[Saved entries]
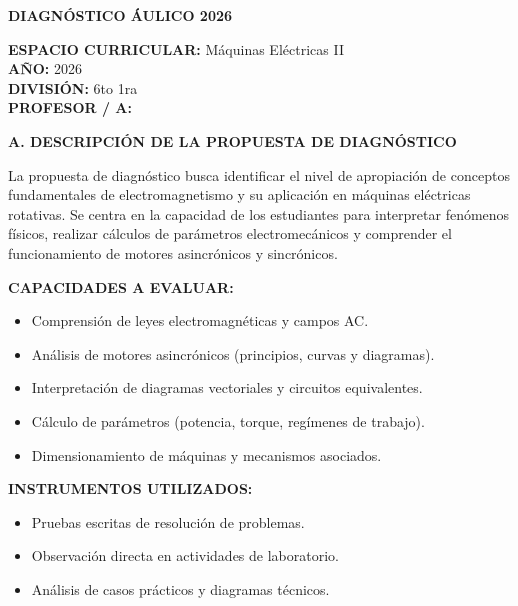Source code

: \documentclass[a4paper,12pt]{article}
\begin{document}
\begin{center}
  \fontsize{14pt}{16pt}\selectfont \textbf{\uppercase{Diagnóstico Áulico 2026}}
\end{center}

\vspace{0.3cm}

\raggedright
\textbf{ESPACIO CURRICULAR:} Máquinas Eléctricas II \\
\textbf{AÑO:} 2026 \\
\textbf{DIVISIÓN:} 6to 1ra \\
\textbf{PROFESOR / A:} \profesor

\vspace{0.5cm}

\begin{center}\fontsize{12pt}{14pt}\selectfont \textbf{\uppercase{A. DESCRIPCIÓN DE LA PROPUESTA DE DIAGNÓSTICO}}\end{center}

\fontsize{12pt}{14pt}\selectfont
La propuesta de diagnóstico busca identificar el nivel de apropiación de conceptos fundamentales de electromagnetismo y su aplicación en máquinas eléctricas rotativas. Se centra en la capacidad de los estudiantes para interpretar fenómenos físicos, realizar cálculos de parámetros electromecánicos y comprender el funcionamiento de motores asincrónicos y sincrónicos.

\vspace{0.3cm}
\textbf{CAPACIDADES A EVALUAR:}
\begin{itemize}[leftmargin=*, nosep]
  \item Comprensión de leyes electromagnéticas y campos AC.
  \item Análisis de motores asincrónicos (principios, curvas y diagramas).
  \item Interpretación de diagramas vectoriales y circuitos equivalentes.
  \item Cálculo de parámetros (potencia, torque, regímenes de trabajo).
  \item Dimensionamiento de máquinas y mecanismos asociados.
\end{itemize}

\vspace{0.3cm}
\textbf{INSTRUMENTOS UTILIZADOS:}
\begin{itemize}[leftmargin=*, nosep]
  \item Pruebas escritas de resolución de problemas.
  \item Observación directa en actividades de laboratorio.
  \item Análisis de casos prácticos y diagramas técnicos.
\end{itemize}
\end{document}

Exercise prompt ::
What you give back must be the stretch above, starting at the line with "La propuesta de diagnóstico busca" and ending at the line with "resolución de problemas.", copied exactly.

Answer to this task ::
La propuesta de diagnóstico busca identificar el nivel de apropiación de conceptos fundamentales de electromagnetismo y su aplicación en máquinas eléctricas rotativas. Se centra en la capacidad de los estudiantes para interpretar fenómenos físicos, realizar cálculos de parámetros electromecánicos y comprender el funcionamiento de motores asincrónicos y sincrónicos.

\vspace{0.3cm}
\textbf{CAPACIDADES A EVALUAR:}
\begin{itemize}[leftmargin=*, nosep]
  \item Comprensión de leyes electromagnéticas y campos AC.
  \item Análisis de motores asincrónicos (principios, curvas y diagramas).
  \item Interpretación de diagramas vectoriales y circuitos equivalentes.
  \item Cálculo de parámetros (potencia, torque, regímenes de trabajo).
  \item Dimensionamiento de máquinas y mecanismos asociados.
\end{itemize}

\vspace{0.3cm}
\textbf{INSTRUMENTOS UTILIZADOS:}
\begin{itemize}[leftmargin=*, nosep]
  \item Pruebas escritas de resolución de problemas.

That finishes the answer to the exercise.